(Data items)

* * * * *

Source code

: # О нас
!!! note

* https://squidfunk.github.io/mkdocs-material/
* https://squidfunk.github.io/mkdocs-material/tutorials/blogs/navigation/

* * * * *

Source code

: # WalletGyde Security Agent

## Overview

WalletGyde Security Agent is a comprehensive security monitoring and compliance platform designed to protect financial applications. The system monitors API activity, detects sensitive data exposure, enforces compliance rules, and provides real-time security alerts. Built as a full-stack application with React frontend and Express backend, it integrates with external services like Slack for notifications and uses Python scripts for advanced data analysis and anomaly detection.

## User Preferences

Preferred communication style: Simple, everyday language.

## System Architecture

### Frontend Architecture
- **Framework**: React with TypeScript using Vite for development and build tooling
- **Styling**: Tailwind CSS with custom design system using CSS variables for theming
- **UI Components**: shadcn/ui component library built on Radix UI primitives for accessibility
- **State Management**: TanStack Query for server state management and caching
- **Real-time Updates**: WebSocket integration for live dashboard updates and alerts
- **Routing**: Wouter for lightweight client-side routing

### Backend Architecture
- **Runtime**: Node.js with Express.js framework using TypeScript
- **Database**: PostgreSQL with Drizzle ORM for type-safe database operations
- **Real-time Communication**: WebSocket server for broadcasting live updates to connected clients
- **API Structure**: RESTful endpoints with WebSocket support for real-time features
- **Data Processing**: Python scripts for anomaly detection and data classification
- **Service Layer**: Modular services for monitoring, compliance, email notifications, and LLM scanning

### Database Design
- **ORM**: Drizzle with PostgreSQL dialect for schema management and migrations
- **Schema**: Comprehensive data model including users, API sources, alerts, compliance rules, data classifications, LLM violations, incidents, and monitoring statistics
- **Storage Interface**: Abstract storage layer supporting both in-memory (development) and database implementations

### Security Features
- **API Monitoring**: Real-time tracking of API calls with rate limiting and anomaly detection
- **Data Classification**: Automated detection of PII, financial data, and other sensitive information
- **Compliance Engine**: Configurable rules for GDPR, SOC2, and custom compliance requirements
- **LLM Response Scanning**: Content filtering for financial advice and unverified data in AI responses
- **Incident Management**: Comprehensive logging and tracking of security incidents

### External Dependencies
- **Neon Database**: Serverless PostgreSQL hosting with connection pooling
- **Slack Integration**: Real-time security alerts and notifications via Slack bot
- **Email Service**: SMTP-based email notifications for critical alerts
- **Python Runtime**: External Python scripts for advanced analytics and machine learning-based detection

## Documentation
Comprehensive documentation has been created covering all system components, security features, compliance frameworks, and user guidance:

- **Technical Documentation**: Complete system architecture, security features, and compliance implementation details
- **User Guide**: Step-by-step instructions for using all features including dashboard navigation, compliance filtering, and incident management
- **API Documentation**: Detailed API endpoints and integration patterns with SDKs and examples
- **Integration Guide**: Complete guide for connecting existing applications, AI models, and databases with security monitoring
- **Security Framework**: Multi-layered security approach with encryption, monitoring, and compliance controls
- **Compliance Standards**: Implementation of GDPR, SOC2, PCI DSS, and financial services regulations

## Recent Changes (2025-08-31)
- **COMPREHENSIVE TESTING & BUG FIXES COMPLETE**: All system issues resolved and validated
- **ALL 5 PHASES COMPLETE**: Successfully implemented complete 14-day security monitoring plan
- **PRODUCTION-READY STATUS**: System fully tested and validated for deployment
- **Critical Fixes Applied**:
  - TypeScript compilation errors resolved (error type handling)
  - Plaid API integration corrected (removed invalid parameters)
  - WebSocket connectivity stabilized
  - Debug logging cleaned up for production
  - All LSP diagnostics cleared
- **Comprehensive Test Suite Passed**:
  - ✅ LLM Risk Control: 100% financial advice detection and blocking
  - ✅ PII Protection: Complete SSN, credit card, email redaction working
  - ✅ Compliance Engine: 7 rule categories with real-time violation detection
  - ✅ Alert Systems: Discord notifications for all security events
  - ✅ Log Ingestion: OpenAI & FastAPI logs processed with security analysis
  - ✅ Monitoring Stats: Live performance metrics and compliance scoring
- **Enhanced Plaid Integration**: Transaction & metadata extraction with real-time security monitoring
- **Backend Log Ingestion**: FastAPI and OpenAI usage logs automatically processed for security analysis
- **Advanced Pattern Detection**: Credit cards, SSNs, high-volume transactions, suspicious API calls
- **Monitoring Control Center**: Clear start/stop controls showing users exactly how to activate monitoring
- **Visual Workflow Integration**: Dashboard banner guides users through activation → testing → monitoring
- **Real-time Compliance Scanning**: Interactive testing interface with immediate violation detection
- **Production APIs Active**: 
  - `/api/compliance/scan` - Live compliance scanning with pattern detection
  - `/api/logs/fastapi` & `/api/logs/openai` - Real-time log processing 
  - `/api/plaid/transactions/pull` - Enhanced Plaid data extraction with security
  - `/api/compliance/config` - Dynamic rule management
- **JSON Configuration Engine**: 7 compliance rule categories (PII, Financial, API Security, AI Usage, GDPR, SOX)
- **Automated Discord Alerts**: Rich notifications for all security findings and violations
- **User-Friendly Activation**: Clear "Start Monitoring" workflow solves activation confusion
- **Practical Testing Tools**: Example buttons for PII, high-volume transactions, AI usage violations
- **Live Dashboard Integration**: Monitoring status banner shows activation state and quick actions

* * * * *

→ Your assignment
Take the records above and return, word for word, only the lines that fall from the line with "- TypeScript compilation" to the line with "- ✅ LLM Risk", both of them included.

→ Response to the task
  - TypeScript compilation errors resolved (error type handling)
  - Plaid API integration corrected (removed invalid parameters)
  - WebSocket connectivity stabilized
  - Debug logging cleaned up for production
  - All LSP diagnostics cleared
- **Comprehensive Test Suite Passed**:
  - ✅ LLM Risk Control: 100% financial advice detection and blocking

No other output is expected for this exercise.